Pourquoi il faut le lire? Pour aller faire un tour en dehors de son propre corps, de son propre pays, de sa propre couleur de peau, de sa propre normalité. Et ce sans grand effort intellectuel conscient: les vers libres, les chutes abruptes et toujours ouvertes de l'autrice vous enlacent tout naturellement, emmenant votre esprit au-delà de ses propres limites au fil des pages.

5

Pour soutenir notre littérature suisse

«Galel», Fanny Desarzens. Editions Slatkine, Paris, 2022, 22,00 francs.

De quoi ça parle? C'est l'histoire d'un trio au creux des cimes. Paul, Jonas et Galel se retrouvent chaque été à «la Baïta», refuge de montagne tenu par Paul. On sait, on sent que quelque chose va se passer. Dans cette triangulation, le personnage de Galel, dont le livre porte le nom, apparaît comme une sorte de connecteur, de rassembleur, d'une façon presque surnaturelle. Enrobé d'une écriture souvent sèche et coupante, c'est autour de ce personnage et de son agentivité que se cristallisent les plus belles envolées du texte.

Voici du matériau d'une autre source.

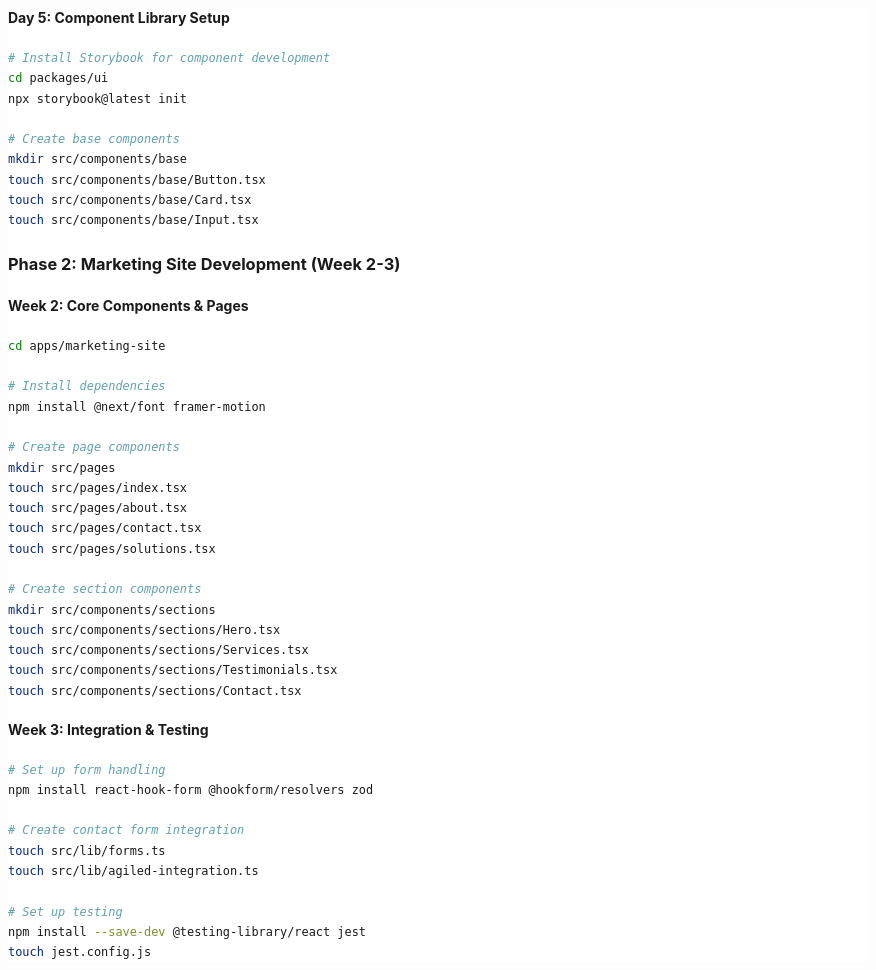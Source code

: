 #### Day 5: Component Library Setup

```bash
# Install Storybook for component development
cd packages/ui
npx storybook@latest init

# Create base components
mkdir src/components/base
touch src/components/base/Button.tsx
touch src/components/base/Card.tsx
touch src/components/base/Input.tsx
```

### Phase 2: Marketing Site Development (Week 2-3)

#### Week 2: Core Components & Pages

```bash
cd apps/marketing-site

# Install dependencies
npm install @next/font framer-motion

# Create page components
mkdir src/pages
touch src/pages/index.tsx
touch src/pages/about.tsx
touch src/pages/contact.tsx
touch src/pages/solutions.tsx

# Create section components
mkdir src/components/sections
touch src/components/sections/Hero.tsx
touch src/components/sections/Services.tsx
touch src/components/sections/Testimonials.tsx
touch src/components/sections/Contact.tsx
```

#### Week 3: Integration & Testing

```bash
# Set up form handling
npm install react-hook-form @hookform/resolvers zod

# Create contact form integration
touch src/lib/forms.ts
touch src/lib/agiled-integration.ts

# Set up testing
npm install --save-dev @testing-library/react jest
touch jest.config.js
```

Pourquoi il faut le lire? Dans un autre monde, celui de nos rêves, ce listicle serait composé d'auteurs et autrices suisses uniquement. Mais on ne va pas se mentir: notre pays est plus réputé pour ses fromages et ses banques que pour sa production littéraire. Ce qui ne l'empêche pas d'accoucher périodiquement de vrais prodigues, et des jeunes espoirs scintillants. C'est le cas de Fanny Desarzens, qui a sorti ce premier roman vertigineux cette année.